* [Exercise]: Only lines containing the string "degree" belong in the answer; copy all of them from the entries.

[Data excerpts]
[Start of Attachment]
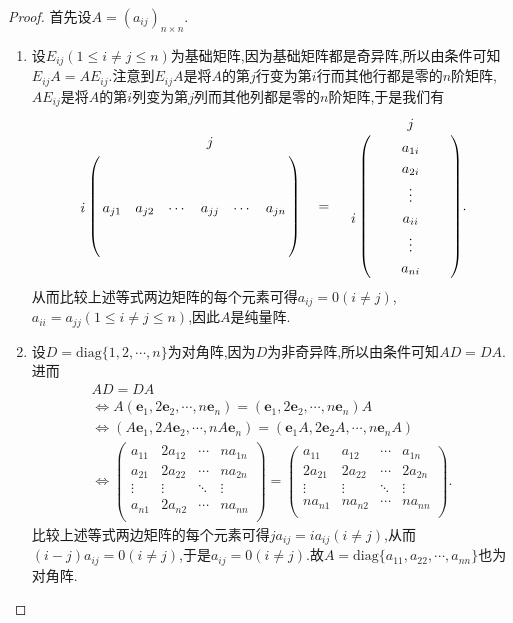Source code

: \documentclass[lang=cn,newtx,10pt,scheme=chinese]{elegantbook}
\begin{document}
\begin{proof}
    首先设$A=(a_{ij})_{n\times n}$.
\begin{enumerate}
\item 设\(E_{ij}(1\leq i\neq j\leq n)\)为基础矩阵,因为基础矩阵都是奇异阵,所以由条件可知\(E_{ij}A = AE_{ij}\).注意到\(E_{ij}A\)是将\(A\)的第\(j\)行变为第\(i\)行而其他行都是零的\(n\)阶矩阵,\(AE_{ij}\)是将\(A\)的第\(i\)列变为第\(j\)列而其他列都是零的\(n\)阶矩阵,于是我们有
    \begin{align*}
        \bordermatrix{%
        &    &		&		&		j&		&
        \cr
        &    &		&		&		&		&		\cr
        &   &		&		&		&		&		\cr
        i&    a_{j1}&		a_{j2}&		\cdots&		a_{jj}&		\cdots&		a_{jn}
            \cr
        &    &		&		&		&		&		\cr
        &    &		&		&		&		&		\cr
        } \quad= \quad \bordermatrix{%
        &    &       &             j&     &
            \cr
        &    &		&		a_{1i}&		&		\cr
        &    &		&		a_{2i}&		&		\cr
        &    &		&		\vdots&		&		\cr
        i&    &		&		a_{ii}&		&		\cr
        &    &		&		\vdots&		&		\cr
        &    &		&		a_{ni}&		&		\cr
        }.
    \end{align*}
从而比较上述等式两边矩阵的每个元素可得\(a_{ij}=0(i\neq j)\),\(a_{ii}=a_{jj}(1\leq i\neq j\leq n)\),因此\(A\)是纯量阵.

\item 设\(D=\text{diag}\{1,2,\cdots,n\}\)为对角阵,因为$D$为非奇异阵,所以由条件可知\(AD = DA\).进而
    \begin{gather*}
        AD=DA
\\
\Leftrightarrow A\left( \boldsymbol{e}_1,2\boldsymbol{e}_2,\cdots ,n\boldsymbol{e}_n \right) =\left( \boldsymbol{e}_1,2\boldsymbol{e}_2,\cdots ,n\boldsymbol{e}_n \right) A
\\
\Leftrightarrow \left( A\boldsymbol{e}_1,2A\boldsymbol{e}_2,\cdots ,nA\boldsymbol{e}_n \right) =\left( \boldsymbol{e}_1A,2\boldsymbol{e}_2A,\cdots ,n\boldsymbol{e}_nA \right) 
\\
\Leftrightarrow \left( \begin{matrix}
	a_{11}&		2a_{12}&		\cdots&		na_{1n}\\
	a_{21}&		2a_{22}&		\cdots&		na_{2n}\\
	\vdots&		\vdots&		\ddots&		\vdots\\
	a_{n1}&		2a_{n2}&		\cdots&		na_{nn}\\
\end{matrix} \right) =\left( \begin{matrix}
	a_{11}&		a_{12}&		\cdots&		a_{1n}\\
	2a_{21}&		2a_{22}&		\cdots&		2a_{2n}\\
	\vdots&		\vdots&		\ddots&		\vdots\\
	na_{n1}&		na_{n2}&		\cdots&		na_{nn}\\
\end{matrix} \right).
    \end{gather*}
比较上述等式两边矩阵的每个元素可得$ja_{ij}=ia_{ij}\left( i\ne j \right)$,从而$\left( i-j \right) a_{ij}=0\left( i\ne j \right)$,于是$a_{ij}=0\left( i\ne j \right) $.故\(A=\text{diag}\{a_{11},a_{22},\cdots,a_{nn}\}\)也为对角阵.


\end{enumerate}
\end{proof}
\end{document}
[End of Attachment]
[Start of Attachment]
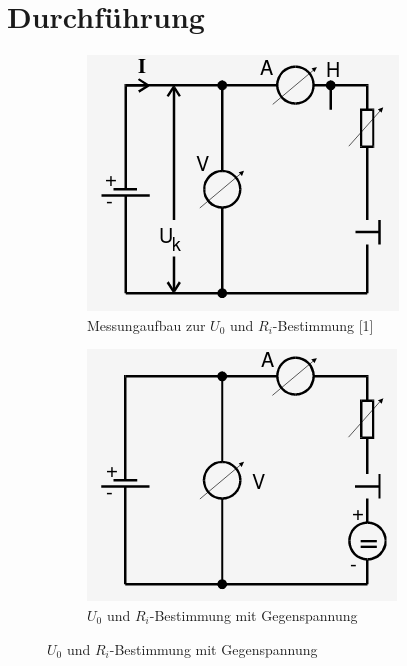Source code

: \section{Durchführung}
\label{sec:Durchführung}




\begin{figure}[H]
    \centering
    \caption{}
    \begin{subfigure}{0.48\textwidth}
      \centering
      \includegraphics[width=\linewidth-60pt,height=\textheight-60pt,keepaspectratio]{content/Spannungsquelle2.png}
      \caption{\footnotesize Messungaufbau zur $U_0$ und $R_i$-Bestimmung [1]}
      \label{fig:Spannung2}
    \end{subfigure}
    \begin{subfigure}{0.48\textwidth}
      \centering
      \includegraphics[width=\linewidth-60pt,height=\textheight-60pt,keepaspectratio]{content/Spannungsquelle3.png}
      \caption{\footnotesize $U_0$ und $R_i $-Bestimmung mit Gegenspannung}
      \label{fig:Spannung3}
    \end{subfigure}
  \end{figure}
[End of Attachment]
[Start of Attachment]
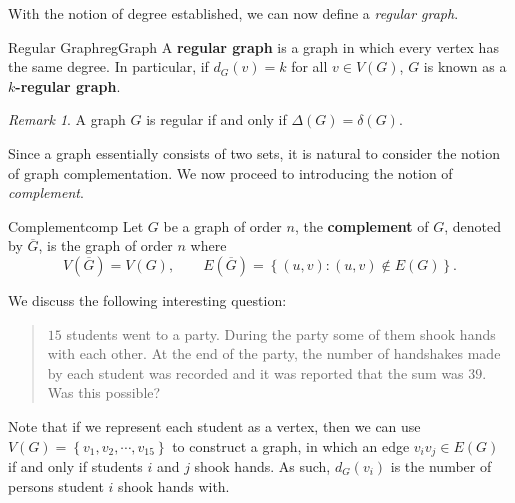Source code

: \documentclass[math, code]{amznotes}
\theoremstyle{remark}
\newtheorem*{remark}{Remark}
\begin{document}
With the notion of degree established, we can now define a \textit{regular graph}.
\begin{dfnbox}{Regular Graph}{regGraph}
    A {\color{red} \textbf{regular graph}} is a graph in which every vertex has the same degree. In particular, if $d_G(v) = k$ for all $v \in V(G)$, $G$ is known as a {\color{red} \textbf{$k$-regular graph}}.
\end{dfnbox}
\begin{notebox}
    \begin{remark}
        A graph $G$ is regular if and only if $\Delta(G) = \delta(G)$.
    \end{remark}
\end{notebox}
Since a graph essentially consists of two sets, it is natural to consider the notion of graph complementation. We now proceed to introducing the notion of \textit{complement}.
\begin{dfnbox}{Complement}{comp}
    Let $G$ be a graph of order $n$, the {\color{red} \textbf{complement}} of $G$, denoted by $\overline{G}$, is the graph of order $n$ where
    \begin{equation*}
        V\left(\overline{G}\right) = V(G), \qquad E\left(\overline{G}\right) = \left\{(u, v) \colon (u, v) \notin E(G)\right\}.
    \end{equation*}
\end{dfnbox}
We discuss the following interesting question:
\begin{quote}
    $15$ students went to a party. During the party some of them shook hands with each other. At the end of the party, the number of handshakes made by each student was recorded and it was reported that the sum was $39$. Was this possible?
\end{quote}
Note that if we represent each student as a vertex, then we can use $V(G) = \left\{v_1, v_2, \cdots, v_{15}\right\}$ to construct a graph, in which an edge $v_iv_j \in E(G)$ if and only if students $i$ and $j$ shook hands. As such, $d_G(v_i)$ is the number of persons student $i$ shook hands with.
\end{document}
[End of Attachment]
* [Task answer]:
With the notion of degree established, we can now define a \textit{regular graph}.
    A {\color{red} \textbf{regular graph}} is a graph in which every vertex has the same degree. In particular, if $d_G(v) = k$ for all $v \in V(G)$, $G$ is known as a {\color{red} \textbf{$k$-regular graph}}.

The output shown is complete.